Cindy glanced over her shoulder where he still stood in the hall. “We sat at the same table at the fundraiser last night.”
“And?”
“The glue on your shoe didn’t hold up.”
“Later with the shoes news.” Harlow’s green eyes snapped with impatience. “When did you start calling Dr. Charming Nathan?”
“Last night. When he asked me to.”
“Why?” Her friend added, “Did he ask you to, I mean?”
“Probably because he didn’t know who I was.”
“I need more information than that.”
Cindy gripped the long handle of her dusting device. “He sat next to me, bought me a drink and said I looked familiar, but he couldn’t place me.”
“He didn’t recognize you?” Surprise jumped into Harlow’s eyes.
“Not even when I made him guess.”
“You didn’t,” her friend scoffed.
“I did.” Cindy had her reasons and it had seemed like a good idea at the time.
“Hot damn,” Harlow said. “I can’t wait to tell Whitney and Mary Frances that we literally transformed you into a mystery woman. That’s so cool.”
“Not really. When I saw him this morning, he figured it out.”
When he smelled her perfume. That memory made her stomach do a funny little shimmy and she told herself it was only because something that sensitive was out of character for Nathan Steele.
“Was he mad?”
It would have been easier if he had been.
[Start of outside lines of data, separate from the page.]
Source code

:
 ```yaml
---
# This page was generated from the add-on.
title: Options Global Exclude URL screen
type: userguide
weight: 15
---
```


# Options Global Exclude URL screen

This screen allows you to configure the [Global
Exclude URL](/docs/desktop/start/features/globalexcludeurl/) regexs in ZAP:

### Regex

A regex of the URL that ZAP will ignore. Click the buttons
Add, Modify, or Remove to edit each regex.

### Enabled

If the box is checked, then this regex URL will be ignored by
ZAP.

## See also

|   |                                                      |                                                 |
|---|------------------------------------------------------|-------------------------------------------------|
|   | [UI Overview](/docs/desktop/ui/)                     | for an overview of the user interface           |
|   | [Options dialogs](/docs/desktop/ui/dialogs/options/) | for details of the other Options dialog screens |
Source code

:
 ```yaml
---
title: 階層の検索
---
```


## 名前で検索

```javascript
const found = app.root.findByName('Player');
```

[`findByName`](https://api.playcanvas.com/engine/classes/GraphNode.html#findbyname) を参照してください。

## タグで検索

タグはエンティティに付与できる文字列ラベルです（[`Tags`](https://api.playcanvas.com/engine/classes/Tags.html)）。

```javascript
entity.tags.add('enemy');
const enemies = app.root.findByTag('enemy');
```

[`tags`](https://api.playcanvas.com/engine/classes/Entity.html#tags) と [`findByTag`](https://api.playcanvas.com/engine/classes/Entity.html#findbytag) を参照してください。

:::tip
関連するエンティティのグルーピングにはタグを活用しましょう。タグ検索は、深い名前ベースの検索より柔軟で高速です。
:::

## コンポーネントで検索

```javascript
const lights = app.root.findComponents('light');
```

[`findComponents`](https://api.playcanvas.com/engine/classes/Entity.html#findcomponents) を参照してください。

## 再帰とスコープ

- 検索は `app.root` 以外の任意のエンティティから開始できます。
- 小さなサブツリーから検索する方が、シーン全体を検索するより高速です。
Then giving him a hard time would have been justified and not just turned her into a roaring witch.
“No. He took it well. Even apologized to me for overreacting and yelling at me in here yesterday. Then he asked for my phone number again,” Cindy explained.
The other woman’s jaw dropped. “Again?”
“I refused to give it to him when he asked me last night. After he caught up with me. And he only did because your shoe broke.”
“He chased you?” Harlow folded her arms over her chest. “This gets better and better.”
“It was time for me to go.”
“Apparently he didn’t agree.”
“That’s just because my identity was still in question and that intrigued him,” Cindy said. “Sort of like when a superhero assumes an alter ego. It’s the whole don’t-I-know-her-from-somewhere? thing.”
“Then what was his excuse for asking again today?”
“He’s one of those guys who can’t take no for an answer.”
“And why should he? Women in this hospital are taking numbers in the line to snap him up.” Warning slid into her friend’s eyes. “Let him call. You don’t have to commit to anything. And I wouldn’t if I were you.”
“Preaching to the choir, H,” Cindy said. “I don’t have time for the games.”